> _PROMPT_: Reproduce the entries shown below only from the line with "1. Deploy the" down to the line with "For technical assistance", keeping both end lines and copying each one exactly.

> _PROVIDED RECORDS_:
______________________________

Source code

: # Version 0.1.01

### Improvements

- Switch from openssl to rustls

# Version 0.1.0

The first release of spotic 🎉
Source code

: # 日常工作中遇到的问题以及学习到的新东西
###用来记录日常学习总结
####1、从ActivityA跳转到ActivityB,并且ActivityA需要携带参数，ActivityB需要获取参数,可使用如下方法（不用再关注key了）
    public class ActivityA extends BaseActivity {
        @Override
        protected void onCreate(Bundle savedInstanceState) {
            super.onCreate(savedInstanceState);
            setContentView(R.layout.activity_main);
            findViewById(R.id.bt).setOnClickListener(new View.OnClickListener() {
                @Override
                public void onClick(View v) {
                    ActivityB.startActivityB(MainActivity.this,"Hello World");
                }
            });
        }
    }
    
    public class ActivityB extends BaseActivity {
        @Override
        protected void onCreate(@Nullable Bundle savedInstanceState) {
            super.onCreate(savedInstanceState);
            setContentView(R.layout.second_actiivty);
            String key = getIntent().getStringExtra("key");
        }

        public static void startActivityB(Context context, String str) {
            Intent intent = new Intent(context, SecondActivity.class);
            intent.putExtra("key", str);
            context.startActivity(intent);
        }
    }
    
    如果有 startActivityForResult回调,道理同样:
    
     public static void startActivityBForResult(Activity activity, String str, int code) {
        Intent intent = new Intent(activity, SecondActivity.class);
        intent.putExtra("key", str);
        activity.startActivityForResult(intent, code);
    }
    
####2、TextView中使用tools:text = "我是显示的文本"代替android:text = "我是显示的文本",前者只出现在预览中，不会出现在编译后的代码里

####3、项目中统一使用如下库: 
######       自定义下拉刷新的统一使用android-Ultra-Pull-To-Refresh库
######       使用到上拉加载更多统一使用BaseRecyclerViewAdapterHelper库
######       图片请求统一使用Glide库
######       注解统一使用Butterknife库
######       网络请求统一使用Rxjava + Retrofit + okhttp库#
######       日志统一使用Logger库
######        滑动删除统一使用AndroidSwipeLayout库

______________________________

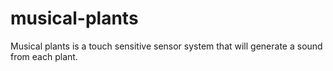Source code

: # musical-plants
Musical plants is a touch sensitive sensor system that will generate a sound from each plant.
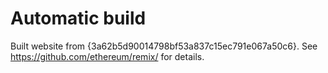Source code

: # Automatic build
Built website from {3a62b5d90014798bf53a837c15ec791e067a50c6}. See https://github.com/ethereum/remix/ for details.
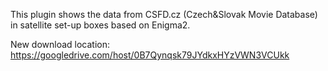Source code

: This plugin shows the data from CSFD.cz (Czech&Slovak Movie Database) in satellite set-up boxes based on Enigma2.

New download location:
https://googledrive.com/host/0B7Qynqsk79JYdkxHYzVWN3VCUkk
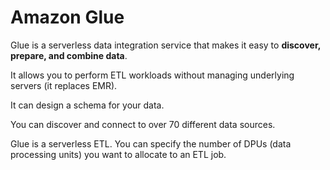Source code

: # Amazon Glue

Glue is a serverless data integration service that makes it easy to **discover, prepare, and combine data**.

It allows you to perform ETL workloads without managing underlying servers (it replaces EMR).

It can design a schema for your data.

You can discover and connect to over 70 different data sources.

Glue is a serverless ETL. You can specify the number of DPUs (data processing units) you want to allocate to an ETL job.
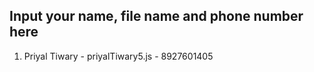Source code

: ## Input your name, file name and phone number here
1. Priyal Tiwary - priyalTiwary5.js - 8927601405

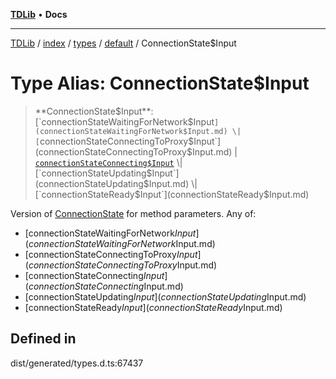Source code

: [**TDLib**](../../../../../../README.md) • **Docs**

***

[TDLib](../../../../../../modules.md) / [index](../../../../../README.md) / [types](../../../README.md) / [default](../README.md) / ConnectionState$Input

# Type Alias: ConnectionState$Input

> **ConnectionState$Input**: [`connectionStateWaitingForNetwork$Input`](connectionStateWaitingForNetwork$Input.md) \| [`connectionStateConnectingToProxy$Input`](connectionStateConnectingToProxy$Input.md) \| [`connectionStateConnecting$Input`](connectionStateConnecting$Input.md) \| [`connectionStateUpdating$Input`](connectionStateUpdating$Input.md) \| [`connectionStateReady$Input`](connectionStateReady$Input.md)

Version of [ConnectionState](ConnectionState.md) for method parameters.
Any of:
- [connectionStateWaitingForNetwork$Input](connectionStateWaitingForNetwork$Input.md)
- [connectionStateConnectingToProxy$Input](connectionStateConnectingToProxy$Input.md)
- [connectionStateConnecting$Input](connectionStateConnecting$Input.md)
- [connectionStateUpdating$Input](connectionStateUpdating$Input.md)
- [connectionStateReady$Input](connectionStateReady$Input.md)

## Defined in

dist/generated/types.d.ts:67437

______________________________

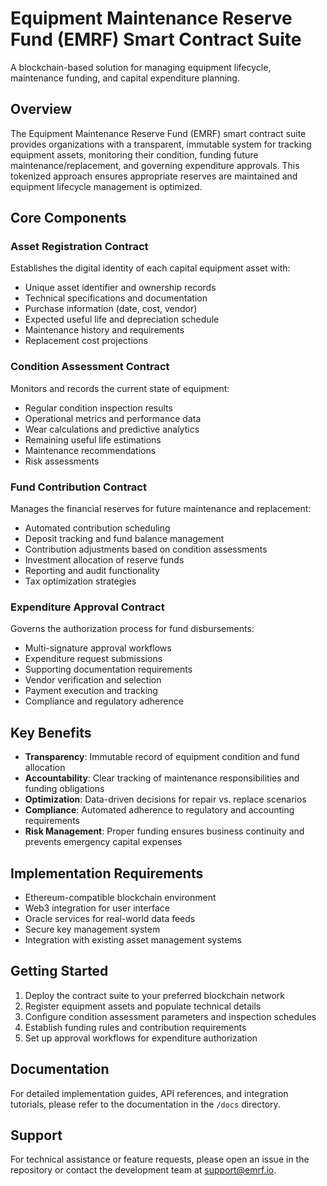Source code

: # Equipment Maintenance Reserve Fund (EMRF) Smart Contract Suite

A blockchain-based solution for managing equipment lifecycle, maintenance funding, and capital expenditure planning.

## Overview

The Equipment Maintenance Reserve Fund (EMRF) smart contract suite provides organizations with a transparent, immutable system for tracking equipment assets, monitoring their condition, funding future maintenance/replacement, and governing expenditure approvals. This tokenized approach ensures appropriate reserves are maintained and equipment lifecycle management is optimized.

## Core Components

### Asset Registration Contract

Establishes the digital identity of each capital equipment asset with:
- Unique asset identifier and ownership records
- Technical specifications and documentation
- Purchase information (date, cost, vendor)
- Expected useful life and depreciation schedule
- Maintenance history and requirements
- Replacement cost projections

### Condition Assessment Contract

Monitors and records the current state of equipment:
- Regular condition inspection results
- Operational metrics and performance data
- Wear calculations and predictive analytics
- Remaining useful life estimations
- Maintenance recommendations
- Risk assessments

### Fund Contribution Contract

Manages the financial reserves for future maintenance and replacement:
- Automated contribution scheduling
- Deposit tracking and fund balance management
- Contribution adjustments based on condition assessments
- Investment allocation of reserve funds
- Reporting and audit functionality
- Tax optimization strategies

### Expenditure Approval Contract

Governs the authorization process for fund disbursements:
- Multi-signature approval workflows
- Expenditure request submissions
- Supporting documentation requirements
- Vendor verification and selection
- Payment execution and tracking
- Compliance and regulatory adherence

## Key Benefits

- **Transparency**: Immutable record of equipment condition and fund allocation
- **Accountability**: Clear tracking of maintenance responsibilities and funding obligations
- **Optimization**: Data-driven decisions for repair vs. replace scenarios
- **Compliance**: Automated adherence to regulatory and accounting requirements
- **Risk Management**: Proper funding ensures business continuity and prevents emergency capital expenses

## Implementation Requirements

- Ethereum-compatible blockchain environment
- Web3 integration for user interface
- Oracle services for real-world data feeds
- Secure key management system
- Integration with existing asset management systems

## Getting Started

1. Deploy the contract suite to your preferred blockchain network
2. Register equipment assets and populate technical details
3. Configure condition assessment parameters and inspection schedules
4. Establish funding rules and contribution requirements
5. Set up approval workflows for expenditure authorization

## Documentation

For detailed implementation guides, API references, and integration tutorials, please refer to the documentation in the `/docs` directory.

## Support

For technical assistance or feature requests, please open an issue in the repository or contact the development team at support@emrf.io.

______________________________

> _ANSWER BELOW_:
1. Deploy the contract suite to your preferred blockchain network
2. Register equipment assets and populate technical details
3. Configure condition assessment parameters and inspection schedules
4. Establish funding rules and contribution requirements
5. Set up approval workflows for expenditure authorization

## Documentation

For detailed implementation guides, API references, and integration tutorials, please refer to the documentation in the `/docs` directory.

## Support

For technical assistance or feature requests, please open an issue in the repository or contact the development team at support@emrf.io.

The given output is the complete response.